▶ _WHAT THE TASK ASKS_: In the copy of the lines below, leave out pictures and print everything else exactly.

▶ _INFORMATION GIVEN_:
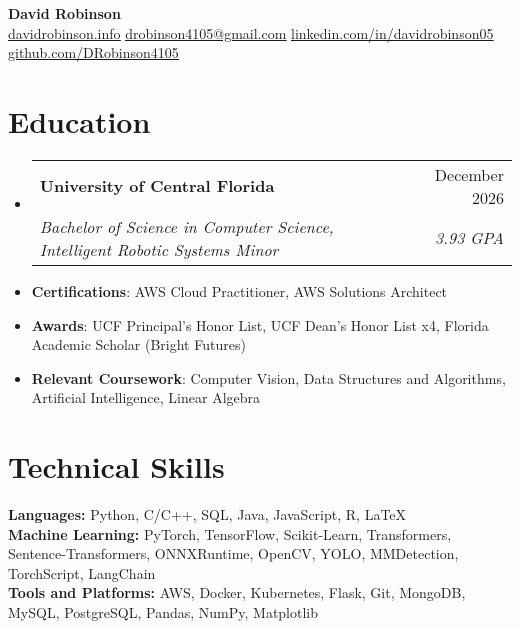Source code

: \documentclass[letterpaper,11pt]{article}
\makeatletter
\newcommand{\educationItem}[1]{
  \item\small{
    {#1 \vspace{-5pt}}
  }
}
\newcommand{\resumeSubheading}[4]{
  \vspace{-2pt}\item
    \begin{tabular*}{0.97\textwidth}[t]{l@{\extracolsep{\fill}}r}
      \textbf{#1} & #2 \\
      \textit{\small#3} & \textit{\small #4} \\
    \end{tabular*}\vspace{-7pt}
}
\newcommand{\resumeSubHeadingListStart}{\begin{itemize}[leftmargin=0.15in, label={}]}
\newcommand{\resumeSubHeadingListEnd}{\end{itemize}}
\makeatother
\begin{document}
\begin{center}
  \textbf{\Huge David Robinson} \\ \vspace{2pt} \small
  \faCode\hspace{0.25pt} \href{https://www.davidrobinson.info/}{\uline{davidrobinson.info}}
  \faEnvelope\hspace{0.25pt} \href{mailto:drobinson4105@gmail.com}{\uline{drobinson4105@gmail.com}}
  \faLinkedin\hspace{0.25pt} \href{https://linkedin.com/in/davidrobinson05}{\uline{linkedin.com/in/davidrobinson05}}
  \faGithub\hspace{0.25pt} \href{https://github.com/DRobinson4105}{\uline{github.com/DRobinson4105}}
\end{center}

\section{Education}
  \resumeSubHeadingListStart
    \resumeSubheading
      {University of Central Florida}{December 2026}
      {Bachelor of Science in Computer Science, Intelligent Robotic Systems Minor}{3.93 GPA}
    \educationItem{\textbf{Certifications}: AWS Cloud Practitioner, AWS Solutions Architect}
    \educationItem{\textbf{Awards}: UCF Principal's Honor List, UCF Dean's Honor List x4, Florida Academic Scholar (Bright Futures)}
    \educationItem{\textbf{Relevant Coursework}: Computer Vision, Data Structures and Algorithms, Artificial Intelligence, Linear Algebra}
  \resumeSubHeadingListEnd

\section{Technical Skills}
  \begin{itemize}[leftmargin=0.15in, label={}]
    \small{\item{
      \textbf{Languages:}{ Python, C/C++, SQL, Java, JavaScript, R, LaTeX} \\
      \textbf{Machine Learning:}{ PyTorch, TensorFlow, Scikit-Learn, Transformers, Sentence-Transformers, ONNXRuntime, OpenCV, YOLO, MMDetection, TorchScript, LangChain} \\
      \textbf{Tools and Platforms:}{ AWS, Docker, Kubernetes, Flask, Git, MongoDB, MySQL, PostgreSQL, Pandas, NumPy, Matplotlib}
    }}
  \end{itemize}
\end{document}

▶ _ANSWER_:
Source code

: \documentclass[letterpaper,11pt]{article}
\makeatletter
\newcommand{\educationItem}[1]{
  \item\small{
    {#1 \vspace{-5pt}}
  }
}
\newcommand{\resumeSubheading}[4]{
  \vspace{-2pt}\item
    \begin{tabular*}{0.97\textwidth}[t]{l@{\extracolsep{\fill}}r}
      \textbf{#1} & #2 \\
      \textit{\small#3} & \textit{\small #4} \\
    \end{tabular*}\vspace{-7pt}
}
\newcommand{\resumeSubHeadingListStart}{\begin{itemize}[leftmargin=0.15in, label={}]}
\newcommand{\resumeSubHeadingListEnd}{\end{itemize}}
\makeatother
\begin{document}
\begin{center}
  \textbf{\Huge David Robinson} \\ \vspace{2pt} \small
  \faCode\hspace{0.25pt} \href{https://www.davidrobinson.info/}{\uline{davidrobinson.info}}
  \faEnvelope\hspace{0.25pt} \href{mailto:drobinson4105@gmail.com}{\uline{drobinson4105@gmail.com}}
  \faLinkedin\hspace{0.25pt} \href{https://linkedin.com/in/davidrobinson05}{\uline{linkedin.com/in/davidrobinson05}}
  \faGithub\hspace{0.25pt} \href{https://github.com/DRobinson4105}{\uline{github.com/DRobinson4105}}
\end{center}

\section{Education}
  \resumeSubHeadingListStart
    \resumeSubheading
      {University of Central Florida}{December 2026}
      {Bachelor of Science in Computer Science, Intelligent Robotic Systems Minor}{3.93 GPA}
    \educationItem{\textbf{Certifications}: AWS Cloud Practitioner, AWS Solutions Architect}
    \educationItem{\textbf{Awards}: UCF Principal's Honor List, UCF Dean's Honor List x4, Florida Academic Scholar (Bright Futures)}
    \educationItem{\textbf{Relevant Coursework}: Computer Vision, Data Structures and Algorithms, Artificial Intelligence, Linear Algebra}
  \resumeSubHeadingListEnd

\section{Technical Skills}
  \begin{itemize}[leftmargin=0.15in, label={}]
    \small{\item{
      \textbf{Languages:}{ Python, C/C++, SQL, Java, JavaScript, R, LaTeX} \\
      \textbf{Machine Learning:}{ PyTorch, TensorFlow, Scikit-Learn, Transformers, Sentence-Transformers, ONNXRuntime, OpenCV, YOLO, MMDetection, TorchScript, LangChain} \\
      \textbf{Tools and Platforms:}{ AWS, Docker, Kubernetes, Flask, Git, MongoDB, MySQL, PostgreSQL, Pandas, NumPy, Matplotlib}
    }}
  \end{itemize}
\end{document}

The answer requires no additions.